Not pulling any punches here, are we? Lest you think Prof. Condlin (whom I don’t know) is an Ivory tower guy or anti-clinic, here’s his official bio:

From 1969 to 1972, Professor Condlin was an assistant attorney general for the Commonwealth of Massachusetts. He represented the Commonwealth in several major lawsuits in state and federal court, including Massachusetts v. Laird, an original action in the United States Supreme Court challenging the constitutionality of the Vietnam War, Sturgis v. Quinn, the state court precursor to the Supreme Court decision in Baird v. Bellotti, upholding a woman’s right to birth control, and Board of Appeals of Concord v. Housing Appeals Committee of the Department of Community Affairs, the first defense of an anti-snob zoning statute in the United States. He left the Attorney General’s office in 1972 to establish the Urban Legal Laboratory, a full-semester clinical program for students of Boston College Law School, run jointly with the Boston Lawyers Committee for Civil Rights. In 1974 he became a teaching fellow at Harvard Law School, where he taught and did graduate study in the field of clinical law. He left Harvard in 1976 to become associate professor of law at the University of Virginia, where he created that school’s clinical law program. He moved to Maryland in 1980. He has served as a consultant to the AALS Law Teachers Clinic and Clinical Teachers Training Conferences and to the Canadian Law Teachers Clinic and has taught at Indiana University Law School at Bloomington as a visiting professor

OK, a little ivory tower, maybe. But the paper sounds like it might be a useful corrective to certain over-enthusiasms.

Posted in Law School, Law: Practice | 3 Comments

The E-Road to Damascus

Take the “Where’s Damacus” test.

I was off by 52 miles to the NNE.

(Spotted via TPM.)

Posted in Politics: International | 1 Comment

It Was New to Me

Rumpole retells “the old joke”:

How many Miami Beach police officers does it take to throw a defendant down a flight of stairs? None. He fell on his own. Repeatedly.

(In reference to this horrible story.)

Posted in Miami | Comments Off on It Was New to Me

Almost the Ultimate Keyboard

Jeff Atwood designed the CODE Keyboard, which he says is the keyboard designed to satisfy the most discerning members of the keyboard cult.

Looks good. Love the layout (it’s a lot like the aging Logitech I’m typing on now). Not as sure I need the backlighting, could be good, though.

But, just one thing.

It’s not wireless.

Not being a gamer, and thus not worried about whatever little delay I might be adding to the keystrokes, I like having one less source of clutter on my keyboard. For $150, why couldn’t I have wireless?

Posted in Sufficiently Advanced Technology | Comments Off on Almost the Ultimate Keyboard

The Regularity of Evil

Read Jennifer Granick’s account of My Dinner With NSA Director Keith Alexander.

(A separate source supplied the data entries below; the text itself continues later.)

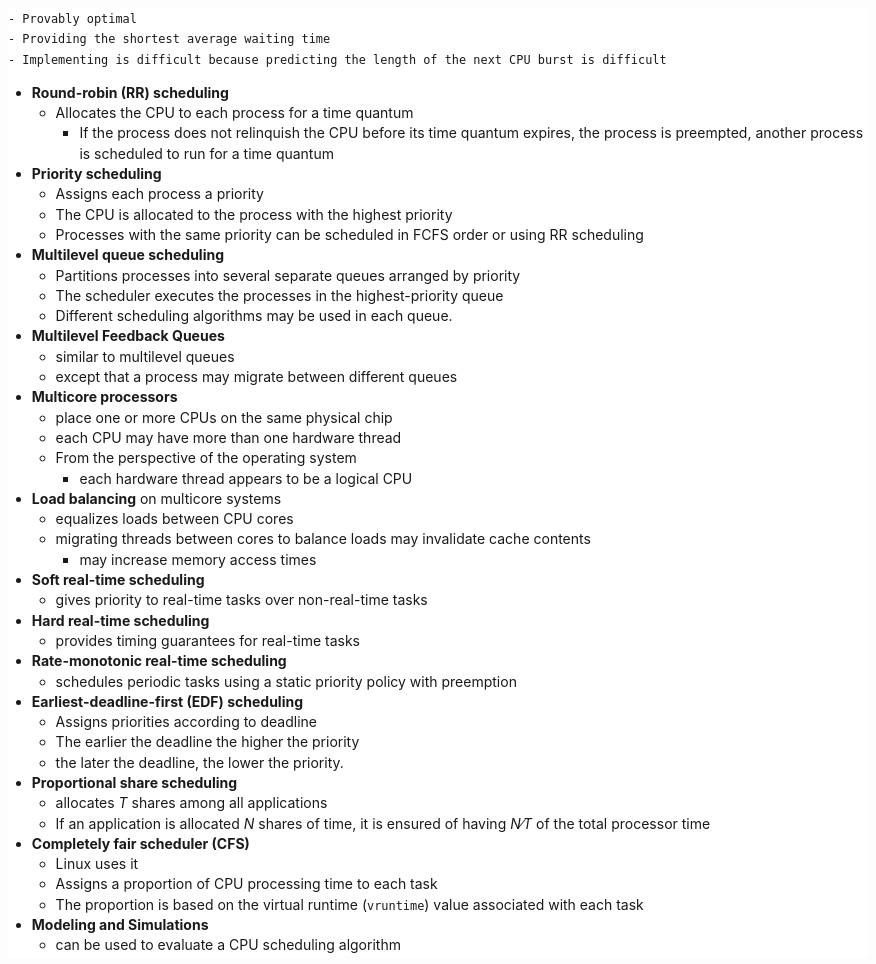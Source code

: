 	- Provably optimal
	- Providing the shortest average waiting time
	- Implementing is difficult because predicting the length of the next CPU burst is difficult
* **Round-robin (RR) scheduling**
	- Allocates the CPU to each process for a time quantum
		- If the process does not relinquish the CPU before its time quantum expires, the process is preempted, another process is scheduled to run for a time quantum
* **Priority scheduling**
	- Assigns each process a priority
	- The CPU is allocated to the process with the highest priority
	- Processes with the same priority can be scheduled in FCFS order or using RR scheduling
* **Multilevel queue scheduling**
	- Partitions processes into several separate queues arranged by priority
	- The scheduler executes the processes in the highest-priority queue
	- Different scheduling algorithms may be used in each queue.
* **Multilevel Feedback Queues**
	- similar to multilevel queues
	- except that a process may migrate between different queues
* **Multicore processors** 
	- place one or more CPUs on the same physical chip
	- each CPU may have more than one hardware thread
	- From the perspective of the operating system
		- each hardware thread appears to be a logical CPU
* **Load balancing** on multicore systems 
	- equalizes loads between CPU cores
	- migrating threads between cores to balance loads may invalidate cache contents
		- may increase memory access times
* **Soft real-time scheduling**
	- gives priority to real-time tasks over non-real-time tasks
* **Hard real-time scheduling**
	- provides timing guarantees for real-time tasks
* **Rate-monotonic real-time scheduling**
	- schedules periodic tasks using a static priority policy with preemption
* **Earliest-deadline-first (EDF) scheduling**
	- Assigns priorities according to deadline
	- The earlier the deadline the higher the priority
	- the later the deadline, the lower the priority.
* **Proportional share scheduling**
	- allocates *T* shares among all applications
	- If an application is allocated *N* shares of time, it is ensured of having *N∕T* of the total processor time
* **Completely fair scheduler (CFS)**
	- Linux uses it
	- Assigns a proportion of CPU processing time to each task
	- The proportion is based on the virtual runtime (```vruntime```) value associated with each task
* **Modeling and Simulations**
	- can be used to evaluate a CPU scheduling algorithm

The two most striking things were, first, that General Alexander — the head of one of our biggest intelligence agencies — can’t even conceive that a member of the establishment might be to the left of Senator Wyden. Any world view that puts Senator Wyden as the leftmost pole of legitimate domestic politics is seriously impoverished, maybe dangerous.

Second, there’s the clash of cultures: “trust us” (from a body proven again and again and again to grossly mislead) verses the lawyer’s view of ‘if men were Angels‘.

Posted in Civil Liberties, Law: Privacy | 15 Comments

I Talk Funny?

Apparently I do, at least according to these maps of American dialect and pronunciation.

My pronunciations are most likely to be like New York City (where I was born, but moved away to DC at age six) but several of them are not. Although I spent five years in the UK, and hang around a Brit a great deal, I don’t think I have (m)any English pronunciations, although I may have the odd bit of British slang.